La seconde raison, qui convaincra moins de monde, est économique. Les baisses d'impôts ont eu tendance à favoriser les familles à plus faible revenu, pour améliorer leur pouvoir d'achat, ce qui est parfaitement normal. Le budget Séguin visait le bas de l'échelle. Les budgets Audet ont favorisé les 50 000$ et moins. Il faut aussi, un jour, s'occuper de ceux qui sont au-dessus de la moyenne. D'autant plus que c'est dans ces catégories de revenus que le fardeau fiscal excessif peut avoir des effets négatifs, sur l'incitation au travail, la mobilité professionnelle ou la capacité d'attraction du Québec.

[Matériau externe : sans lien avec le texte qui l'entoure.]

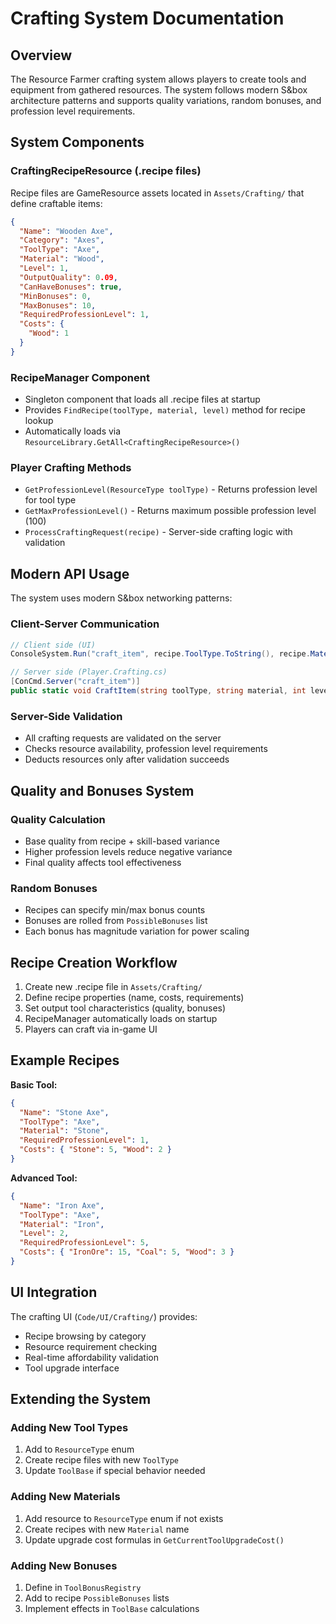 # Crafting System Documentation

## Overview

The Resource Farmer crafting system allows players to create tools and equipment from gathered resources. The system follows modern S&box architecture patterns and supports quality variations, random bonuses, and profession level requirements.

## System Components

### CraftingRecipeResource (.recipe files)

Recipe files are GameResource assets located in `Assets/Crafting/` that define craftable items:

```json
{
  "Name": "Wooden Axe",
  "Category": "Axes",
  "ToolType": "Axe",
  "Material": "Wood",
  "Level": 1,
  "OutputQuality": 0.09,
  "CanHaveBonuses": true,
  "MinBonuses": 0,
  "MaxBonuses": 10,
  "RequiredProfessionLevel": 1,
  "Costs": {
    "Wood": 1
  }
}
```

### RecipeManager Component

- Singleton component that loads all .recipe files at startup
- Provides `FindRecipe(toolType, material, level)` method for recipe lookup
- Automatically loads via `ResourceLibrary.GetAll<CraftingRecipeResource>()`

### Player Crafting Methods

- `GetProfessionLevel(ResourceType toolType)` - Returns profession level for tool type
- `GetMaxProfessionLevel()` - Returns maximum possible profession level (100)
- `ProcessCraftingRequest(recipe)` - Server-side crafting logic with validation

## Modern API Usage

The system uses modern S&box networking patterns:

### Client-Server Communication

```csharp
// Client side (UI)
ConsoleSystem.Run("craft_item", recipe.ToolType.ToString(), recipe.Material, recipe.Level.ToString());

// Server side (Player.Crafting.cs)
[ConCmd.Server("craft_item")]
public static void CraftItem(string toolType, string material, int level)
```

### Server-Side Validation

- All crafting requests are validated on the server
- Checks resource availability, profession level requirements
- Deducts resources only after validation succeeds

## Quality and Bonuses System

### Quality Calculation

- Base quality from recipe + skill-based variance
- Higher profession levels reduce negative variance
- Final quality affects tool effectiveness

### Random Bonuses

- Recipes can specify min/max bonus counts
- Bonuses are rolled from `PossibleBonuses` list
- Each bonus has magnitude variation for power scaling

## Recipe Creation Workflow

1. Create new .recipe file in `Assets/Crafting/`
2. Define recipe properties (name, costs, requirements)
3. Set output tool characteristics (quality, bonuses)
4. RecipeManager automatically loads on startup
5. Players can craft via in-game UI

## Example Recipes

**Basic Tool:**

```json
{
  "Name": "Stone Axe",
  "ToolType": "Axe",
  "Material": "Stone",
  "RequiredProfessionLevel": 1,
  "Costs": { "Stone": 5, "Wood": 2 }
}
```

**Advanced Tool:**

```json
{
  "Name": "Iron Axe",
  "ToolType": "Axe",
  "Material": "Iron",
  "Level": 2,
  "RequiredProfessionLevel": 5,
  "Costs": { "IronOre": 15, "Coal": 5, "Wood": 3 }
}
```

## UI Integration

The crafting UI (`Code/UI/Crafting/`) provides:

- Recipe browsing by category
- Resource requirement checking
- Real-time affordability validation
- Tool upgrade interface

## Extending the System

### Adding New Tool Types

1. Add to `ResourceType` enum
2. Create recipe files with new `ToolType`
3. Update `ToolBase` if special behavior needed

### Adding New Materials

1. Add resource to `ResourceType` enum if not exists
2. Create recipes with new `Material` name
3. Update upgrade cost formulas in `GetCurrentToolUpgradeCost()`

### Adding New Bonuses

1. Define in `ToolBonusRegistry`
2. Add to recipe `PossibleBonuses` lists
3. Implement effects in `ToolBase` calculations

Il y a une troisième raison, plus politique. Notre système fiscal est progressif, il exige bien davantage de ceux qui en ont les moyens. Il est plus progressif que celui des autres provinces tant et si bien que les Québécois dont les revenus sont inférieurs à 55 000$ paient moins que dans le reste du Canada. Et ceux dont les revenus dépassent ce seuil paient davantage. C'est très bien. Mais faut-il aller plus loin dans cette direction? Veut-on un régime fiscal encore plus progressif? À ma connaissance, seul Québec solidaire propose cela.
Et pourtant, quand on s'oppose au fait que les baisses d'impôts profitent aussi aux plus fortunés, comme le font l'ADQ et le PQ, c'est très exactement ce qui se produit. Le fardeau fiscal de ceux qui sont au-dessus de la moyenne devient, en proportion, encore plus lourd et notre régime devient encore plus progressif.
La proposition de François Legault de réduire les avantages fiscaux pour ceux qui gagnent plus de 75 000$ aurait pénalisé, en gros, 700 000 contribuables, à peu près le tiers de ceux qui paient des impôts. Pas seulement des millionnaires, mais des enseignants, des employés, des ouvriers. Est-ce que ce sera dans le programme du PQ? Bien sûr que non.
Le débat auquel nous avons eu droit n'était ni social ni fiscal ni économique. Il était politique. Il jouait sur les sentiments, il misait sur les réactions prévisibles des gens. Il y a un mot pour cela: le populisme. Une maladie politique où la gauche péquiste et la droite adéquiste se sont rencontrées. Ce populisme est un fléau, parce qu'avec des idées simplistes, mais populaires, on empêche les débats intelligents, on nourrit les préjugés, on encourage les réflexes primaires qui rendront encore plus difficiles les efforts pour remettre le Québec sur pied.